> [DATA]:
■ ■ ■ ■

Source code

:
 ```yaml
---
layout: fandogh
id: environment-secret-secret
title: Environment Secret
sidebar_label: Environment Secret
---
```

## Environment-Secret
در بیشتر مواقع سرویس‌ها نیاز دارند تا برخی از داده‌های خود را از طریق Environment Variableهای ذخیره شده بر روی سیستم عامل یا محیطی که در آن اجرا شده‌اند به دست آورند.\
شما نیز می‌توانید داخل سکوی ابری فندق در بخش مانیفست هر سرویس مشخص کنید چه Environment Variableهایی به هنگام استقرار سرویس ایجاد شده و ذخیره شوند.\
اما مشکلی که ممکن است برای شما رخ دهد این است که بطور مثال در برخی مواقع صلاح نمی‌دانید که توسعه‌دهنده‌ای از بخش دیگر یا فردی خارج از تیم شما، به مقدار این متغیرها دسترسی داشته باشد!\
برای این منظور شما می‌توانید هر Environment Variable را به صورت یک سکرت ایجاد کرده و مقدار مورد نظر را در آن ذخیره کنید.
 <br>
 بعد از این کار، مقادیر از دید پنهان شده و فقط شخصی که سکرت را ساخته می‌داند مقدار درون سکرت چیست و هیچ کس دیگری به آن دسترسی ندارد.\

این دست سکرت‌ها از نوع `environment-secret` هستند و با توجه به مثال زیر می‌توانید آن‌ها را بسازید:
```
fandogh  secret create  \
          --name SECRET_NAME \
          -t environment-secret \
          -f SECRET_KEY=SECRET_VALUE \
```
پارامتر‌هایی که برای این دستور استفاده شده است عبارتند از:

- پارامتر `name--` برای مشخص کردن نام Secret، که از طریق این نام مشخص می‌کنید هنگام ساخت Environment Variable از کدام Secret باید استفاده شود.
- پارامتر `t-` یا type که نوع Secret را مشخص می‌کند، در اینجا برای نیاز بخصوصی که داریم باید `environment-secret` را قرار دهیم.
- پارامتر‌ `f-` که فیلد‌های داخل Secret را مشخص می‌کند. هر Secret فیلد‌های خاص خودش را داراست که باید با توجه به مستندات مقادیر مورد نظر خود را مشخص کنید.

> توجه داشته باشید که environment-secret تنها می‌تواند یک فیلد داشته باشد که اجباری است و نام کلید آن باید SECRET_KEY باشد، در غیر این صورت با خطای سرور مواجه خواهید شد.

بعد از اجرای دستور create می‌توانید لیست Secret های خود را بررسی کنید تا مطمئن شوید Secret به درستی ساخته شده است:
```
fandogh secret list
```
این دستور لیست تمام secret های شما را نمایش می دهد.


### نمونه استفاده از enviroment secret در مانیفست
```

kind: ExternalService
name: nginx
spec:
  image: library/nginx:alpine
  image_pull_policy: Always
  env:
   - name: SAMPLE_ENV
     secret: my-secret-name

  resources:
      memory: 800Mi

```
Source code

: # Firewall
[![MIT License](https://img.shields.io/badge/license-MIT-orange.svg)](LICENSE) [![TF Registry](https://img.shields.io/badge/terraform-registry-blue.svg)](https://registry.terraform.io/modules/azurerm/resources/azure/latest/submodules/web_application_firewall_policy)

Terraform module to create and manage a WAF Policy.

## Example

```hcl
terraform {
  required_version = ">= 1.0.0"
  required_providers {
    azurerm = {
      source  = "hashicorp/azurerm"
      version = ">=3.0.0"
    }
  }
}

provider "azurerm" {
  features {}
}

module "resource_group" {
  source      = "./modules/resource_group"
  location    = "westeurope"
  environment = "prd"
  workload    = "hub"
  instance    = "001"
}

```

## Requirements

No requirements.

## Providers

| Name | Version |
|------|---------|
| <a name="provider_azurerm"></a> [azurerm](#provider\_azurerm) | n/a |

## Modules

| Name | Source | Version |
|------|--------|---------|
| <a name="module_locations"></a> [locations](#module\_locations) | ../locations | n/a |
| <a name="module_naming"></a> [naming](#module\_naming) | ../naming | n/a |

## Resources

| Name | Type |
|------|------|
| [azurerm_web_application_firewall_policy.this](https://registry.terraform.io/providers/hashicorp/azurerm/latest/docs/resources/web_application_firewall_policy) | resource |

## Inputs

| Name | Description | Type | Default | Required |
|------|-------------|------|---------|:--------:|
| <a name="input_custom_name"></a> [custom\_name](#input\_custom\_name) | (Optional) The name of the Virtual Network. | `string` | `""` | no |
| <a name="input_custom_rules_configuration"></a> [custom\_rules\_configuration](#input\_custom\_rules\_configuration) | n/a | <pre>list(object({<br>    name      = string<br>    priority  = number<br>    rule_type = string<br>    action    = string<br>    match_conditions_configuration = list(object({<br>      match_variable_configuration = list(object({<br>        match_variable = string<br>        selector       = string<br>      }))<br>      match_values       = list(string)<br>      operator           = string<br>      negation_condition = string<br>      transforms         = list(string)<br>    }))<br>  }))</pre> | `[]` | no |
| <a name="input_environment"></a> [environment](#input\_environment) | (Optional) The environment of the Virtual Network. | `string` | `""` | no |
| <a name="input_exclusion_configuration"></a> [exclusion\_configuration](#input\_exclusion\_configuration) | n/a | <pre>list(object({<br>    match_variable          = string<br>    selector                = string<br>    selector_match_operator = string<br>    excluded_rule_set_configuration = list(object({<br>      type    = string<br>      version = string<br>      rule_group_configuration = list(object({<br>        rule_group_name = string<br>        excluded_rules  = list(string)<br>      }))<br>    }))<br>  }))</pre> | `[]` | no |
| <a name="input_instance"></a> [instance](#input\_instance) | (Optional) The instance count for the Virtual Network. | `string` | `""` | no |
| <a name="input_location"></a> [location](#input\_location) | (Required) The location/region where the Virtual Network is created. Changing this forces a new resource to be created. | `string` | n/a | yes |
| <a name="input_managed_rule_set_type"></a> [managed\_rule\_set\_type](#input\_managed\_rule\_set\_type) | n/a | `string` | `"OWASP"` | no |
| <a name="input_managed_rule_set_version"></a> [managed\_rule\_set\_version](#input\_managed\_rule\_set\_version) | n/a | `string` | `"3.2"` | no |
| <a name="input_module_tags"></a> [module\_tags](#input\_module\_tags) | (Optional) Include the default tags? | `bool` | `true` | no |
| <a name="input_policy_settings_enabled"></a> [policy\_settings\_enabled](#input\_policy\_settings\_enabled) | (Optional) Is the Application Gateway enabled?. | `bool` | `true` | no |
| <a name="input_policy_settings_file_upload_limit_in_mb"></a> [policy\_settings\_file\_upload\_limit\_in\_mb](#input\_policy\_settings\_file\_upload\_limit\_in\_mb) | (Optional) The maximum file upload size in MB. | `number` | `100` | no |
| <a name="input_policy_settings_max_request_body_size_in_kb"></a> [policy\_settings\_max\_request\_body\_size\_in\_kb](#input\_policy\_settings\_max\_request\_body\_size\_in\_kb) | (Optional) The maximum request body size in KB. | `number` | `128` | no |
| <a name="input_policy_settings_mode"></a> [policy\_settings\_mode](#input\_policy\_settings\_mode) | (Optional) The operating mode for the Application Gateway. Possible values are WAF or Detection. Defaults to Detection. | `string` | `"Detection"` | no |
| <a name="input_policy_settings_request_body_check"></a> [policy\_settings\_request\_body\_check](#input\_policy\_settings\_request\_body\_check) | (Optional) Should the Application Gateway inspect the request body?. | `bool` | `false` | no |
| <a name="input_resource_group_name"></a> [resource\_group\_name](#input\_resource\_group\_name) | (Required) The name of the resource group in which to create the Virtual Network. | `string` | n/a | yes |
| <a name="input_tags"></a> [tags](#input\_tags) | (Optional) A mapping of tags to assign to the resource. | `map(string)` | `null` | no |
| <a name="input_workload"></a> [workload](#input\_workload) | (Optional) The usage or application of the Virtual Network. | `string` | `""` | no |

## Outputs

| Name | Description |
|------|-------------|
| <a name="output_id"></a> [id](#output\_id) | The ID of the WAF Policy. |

■ ■ ■ ■

Starting with the first line of the entries, transcribe every line up to and including the one with "در بیشتر مواقع".

Source code

:
 ```yaml
---
layout: fandogh
id: environment-secret-secret
title: Environment Secret
sidebar_label: Environment Secret
---
```

## Environment-Secret
در بیشتر مواقع سرویس‌ها نیاز دارند تا برخی از داده‌های خود را از طریق Environment Variableهای ذخیره شده بر روی سیستم عامل یا محیطی که در آن اجرا شده‌اند به دست آورند.\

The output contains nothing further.